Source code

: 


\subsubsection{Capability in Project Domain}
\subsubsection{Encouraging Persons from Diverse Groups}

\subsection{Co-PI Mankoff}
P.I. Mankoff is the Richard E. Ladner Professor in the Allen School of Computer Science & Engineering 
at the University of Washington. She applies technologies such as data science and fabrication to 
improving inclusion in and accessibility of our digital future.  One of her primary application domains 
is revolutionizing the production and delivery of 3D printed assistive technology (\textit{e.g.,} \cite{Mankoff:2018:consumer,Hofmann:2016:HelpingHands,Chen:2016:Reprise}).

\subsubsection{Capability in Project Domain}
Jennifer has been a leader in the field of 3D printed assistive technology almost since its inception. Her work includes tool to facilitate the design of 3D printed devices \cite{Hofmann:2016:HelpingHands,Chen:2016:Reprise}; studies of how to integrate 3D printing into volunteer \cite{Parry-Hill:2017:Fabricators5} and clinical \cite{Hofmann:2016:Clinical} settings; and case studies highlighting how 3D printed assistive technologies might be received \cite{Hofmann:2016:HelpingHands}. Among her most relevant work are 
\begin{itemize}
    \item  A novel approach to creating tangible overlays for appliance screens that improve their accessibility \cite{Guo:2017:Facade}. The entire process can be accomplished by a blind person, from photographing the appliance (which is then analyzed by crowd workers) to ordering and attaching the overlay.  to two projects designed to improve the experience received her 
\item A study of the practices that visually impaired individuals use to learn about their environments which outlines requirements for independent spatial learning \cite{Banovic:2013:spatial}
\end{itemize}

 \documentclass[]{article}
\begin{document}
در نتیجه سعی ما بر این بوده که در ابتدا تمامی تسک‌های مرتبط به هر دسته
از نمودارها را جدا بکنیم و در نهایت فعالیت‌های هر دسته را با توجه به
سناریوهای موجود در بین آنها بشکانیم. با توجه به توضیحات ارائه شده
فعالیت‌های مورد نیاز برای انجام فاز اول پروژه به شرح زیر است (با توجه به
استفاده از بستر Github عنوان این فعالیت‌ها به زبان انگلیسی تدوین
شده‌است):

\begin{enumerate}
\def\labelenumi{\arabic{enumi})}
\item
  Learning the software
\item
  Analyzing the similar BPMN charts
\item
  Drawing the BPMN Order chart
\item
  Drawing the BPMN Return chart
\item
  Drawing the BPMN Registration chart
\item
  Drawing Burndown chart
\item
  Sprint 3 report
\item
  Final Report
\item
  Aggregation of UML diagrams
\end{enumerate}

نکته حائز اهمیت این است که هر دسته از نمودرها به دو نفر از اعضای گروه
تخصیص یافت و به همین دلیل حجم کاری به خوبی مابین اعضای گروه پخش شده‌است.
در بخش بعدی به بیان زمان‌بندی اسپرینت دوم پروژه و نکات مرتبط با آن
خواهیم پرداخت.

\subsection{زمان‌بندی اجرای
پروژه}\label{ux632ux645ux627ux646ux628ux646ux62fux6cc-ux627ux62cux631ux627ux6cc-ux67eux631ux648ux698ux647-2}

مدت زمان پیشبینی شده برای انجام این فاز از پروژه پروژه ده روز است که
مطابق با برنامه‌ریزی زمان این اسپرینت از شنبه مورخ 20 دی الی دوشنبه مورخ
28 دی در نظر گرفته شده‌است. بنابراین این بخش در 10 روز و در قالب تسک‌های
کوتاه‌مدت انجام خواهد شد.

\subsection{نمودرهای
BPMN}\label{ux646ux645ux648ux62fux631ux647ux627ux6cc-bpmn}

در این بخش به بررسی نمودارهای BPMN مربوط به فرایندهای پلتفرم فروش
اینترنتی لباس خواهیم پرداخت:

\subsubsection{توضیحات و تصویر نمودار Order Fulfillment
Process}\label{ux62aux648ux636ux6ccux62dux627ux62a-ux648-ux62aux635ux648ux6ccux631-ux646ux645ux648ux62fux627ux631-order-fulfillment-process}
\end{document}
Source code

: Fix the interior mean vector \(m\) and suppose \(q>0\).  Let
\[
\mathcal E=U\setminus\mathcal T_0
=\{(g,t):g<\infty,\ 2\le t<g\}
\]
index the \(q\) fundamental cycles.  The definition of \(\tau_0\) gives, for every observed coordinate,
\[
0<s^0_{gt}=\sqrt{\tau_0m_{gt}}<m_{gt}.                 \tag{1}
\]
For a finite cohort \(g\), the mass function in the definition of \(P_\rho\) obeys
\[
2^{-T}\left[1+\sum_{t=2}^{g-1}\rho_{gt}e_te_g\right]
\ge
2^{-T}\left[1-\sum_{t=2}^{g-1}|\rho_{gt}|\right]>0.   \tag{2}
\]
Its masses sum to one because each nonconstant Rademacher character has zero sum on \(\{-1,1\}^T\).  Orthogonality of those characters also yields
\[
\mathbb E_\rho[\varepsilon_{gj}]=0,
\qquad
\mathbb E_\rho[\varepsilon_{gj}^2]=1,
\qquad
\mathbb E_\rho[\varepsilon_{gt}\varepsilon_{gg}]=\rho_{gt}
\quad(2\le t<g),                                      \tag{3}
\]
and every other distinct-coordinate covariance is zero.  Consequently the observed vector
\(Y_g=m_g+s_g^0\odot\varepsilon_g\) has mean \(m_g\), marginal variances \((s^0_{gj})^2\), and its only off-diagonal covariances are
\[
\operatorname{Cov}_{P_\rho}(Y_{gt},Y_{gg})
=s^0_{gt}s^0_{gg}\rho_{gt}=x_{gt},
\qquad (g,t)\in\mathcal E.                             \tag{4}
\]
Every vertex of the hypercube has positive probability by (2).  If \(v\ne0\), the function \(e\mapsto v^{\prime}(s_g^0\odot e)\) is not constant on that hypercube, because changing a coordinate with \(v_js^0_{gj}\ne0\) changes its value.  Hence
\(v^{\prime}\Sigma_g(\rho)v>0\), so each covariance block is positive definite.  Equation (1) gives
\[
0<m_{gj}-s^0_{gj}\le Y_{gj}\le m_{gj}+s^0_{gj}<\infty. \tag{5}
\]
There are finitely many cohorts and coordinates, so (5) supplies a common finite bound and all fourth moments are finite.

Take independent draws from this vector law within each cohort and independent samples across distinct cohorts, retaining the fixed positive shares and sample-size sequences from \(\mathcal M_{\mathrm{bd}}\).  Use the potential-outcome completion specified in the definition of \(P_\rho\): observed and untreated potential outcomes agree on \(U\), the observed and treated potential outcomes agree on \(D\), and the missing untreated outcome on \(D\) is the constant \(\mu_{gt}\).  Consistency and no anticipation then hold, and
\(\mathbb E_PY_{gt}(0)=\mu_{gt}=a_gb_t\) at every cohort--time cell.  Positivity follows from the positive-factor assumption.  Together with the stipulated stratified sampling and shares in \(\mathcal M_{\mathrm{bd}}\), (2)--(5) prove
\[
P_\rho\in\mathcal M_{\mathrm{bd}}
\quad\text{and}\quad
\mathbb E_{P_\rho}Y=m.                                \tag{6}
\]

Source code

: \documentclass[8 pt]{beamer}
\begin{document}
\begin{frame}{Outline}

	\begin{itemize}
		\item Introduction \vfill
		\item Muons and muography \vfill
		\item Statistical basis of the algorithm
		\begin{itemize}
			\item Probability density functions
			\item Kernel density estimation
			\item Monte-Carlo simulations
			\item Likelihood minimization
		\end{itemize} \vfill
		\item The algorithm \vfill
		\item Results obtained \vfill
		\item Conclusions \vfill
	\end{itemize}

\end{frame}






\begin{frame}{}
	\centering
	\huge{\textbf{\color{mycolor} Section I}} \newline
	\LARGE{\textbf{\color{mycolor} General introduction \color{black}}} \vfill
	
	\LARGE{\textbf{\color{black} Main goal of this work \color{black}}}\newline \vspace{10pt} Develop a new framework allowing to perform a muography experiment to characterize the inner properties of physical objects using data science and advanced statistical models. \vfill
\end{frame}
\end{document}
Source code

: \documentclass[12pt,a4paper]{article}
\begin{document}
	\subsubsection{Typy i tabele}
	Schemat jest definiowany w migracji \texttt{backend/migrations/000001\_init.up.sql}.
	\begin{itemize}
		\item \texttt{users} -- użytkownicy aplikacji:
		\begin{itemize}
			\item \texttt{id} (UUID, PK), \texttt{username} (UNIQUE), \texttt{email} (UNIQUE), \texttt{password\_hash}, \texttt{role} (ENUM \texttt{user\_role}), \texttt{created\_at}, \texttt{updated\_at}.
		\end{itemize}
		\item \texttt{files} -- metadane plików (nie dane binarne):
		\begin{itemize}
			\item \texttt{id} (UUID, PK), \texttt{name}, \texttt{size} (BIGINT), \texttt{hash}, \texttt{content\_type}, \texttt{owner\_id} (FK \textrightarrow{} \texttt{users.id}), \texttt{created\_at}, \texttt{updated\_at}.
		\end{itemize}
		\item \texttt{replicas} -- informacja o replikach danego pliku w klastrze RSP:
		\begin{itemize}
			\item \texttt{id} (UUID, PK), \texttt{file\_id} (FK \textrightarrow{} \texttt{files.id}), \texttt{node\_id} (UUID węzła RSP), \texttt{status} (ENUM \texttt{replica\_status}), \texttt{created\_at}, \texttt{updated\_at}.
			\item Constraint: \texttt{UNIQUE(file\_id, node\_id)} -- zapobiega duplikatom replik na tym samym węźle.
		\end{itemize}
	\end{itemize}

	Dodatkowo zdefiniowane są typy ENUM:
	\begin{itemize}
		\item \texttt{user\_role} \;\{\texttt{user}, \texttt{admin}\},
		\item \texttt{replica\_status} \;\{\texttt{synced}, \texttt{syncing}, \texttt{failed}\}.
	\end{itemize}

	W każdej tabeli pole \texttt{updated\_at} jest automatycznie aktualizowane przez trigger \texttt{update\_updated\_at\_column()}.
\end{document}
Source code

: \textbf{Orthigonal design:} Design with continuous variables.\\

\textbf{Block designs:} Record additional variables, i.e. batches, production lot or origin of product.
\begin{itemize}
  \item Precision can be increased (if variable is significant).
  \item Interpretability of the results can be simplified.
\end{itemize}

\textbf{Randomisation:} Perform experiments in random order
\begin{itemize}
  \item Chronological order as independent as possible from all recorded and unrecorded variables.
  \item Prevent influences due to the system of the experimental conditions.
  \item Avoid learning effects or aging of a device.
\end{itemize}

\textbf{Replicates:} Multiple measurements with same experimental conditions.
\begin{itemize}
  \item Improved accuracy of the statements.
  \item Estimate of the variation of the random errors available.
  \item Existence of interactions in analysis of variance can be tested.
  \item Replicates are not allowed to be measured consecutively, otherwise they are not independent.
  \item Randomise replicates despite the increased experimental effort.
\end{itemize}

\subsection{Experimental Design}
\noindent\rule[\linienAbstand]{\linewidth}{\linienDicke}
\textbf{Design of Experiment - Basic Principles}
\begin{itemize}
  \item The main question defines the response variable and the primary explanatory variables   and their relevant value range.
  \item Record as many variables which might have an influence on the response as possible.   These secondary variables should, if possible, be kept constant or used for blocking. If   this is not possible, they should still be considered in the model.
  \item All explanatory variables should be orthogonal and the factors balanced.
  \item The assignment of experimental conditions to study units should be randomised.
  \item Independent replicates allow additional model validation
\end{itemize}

TASK STATEMENT: Scan the records above and show every line in which the word "mycolor" occurs.

YOUR SOLUTION:
	\huge{\textbf{\color{mycolor} Section I}} \newline
	\LARGE{\textbf{\color{mycolor} General introduction \color{black}}} \vfill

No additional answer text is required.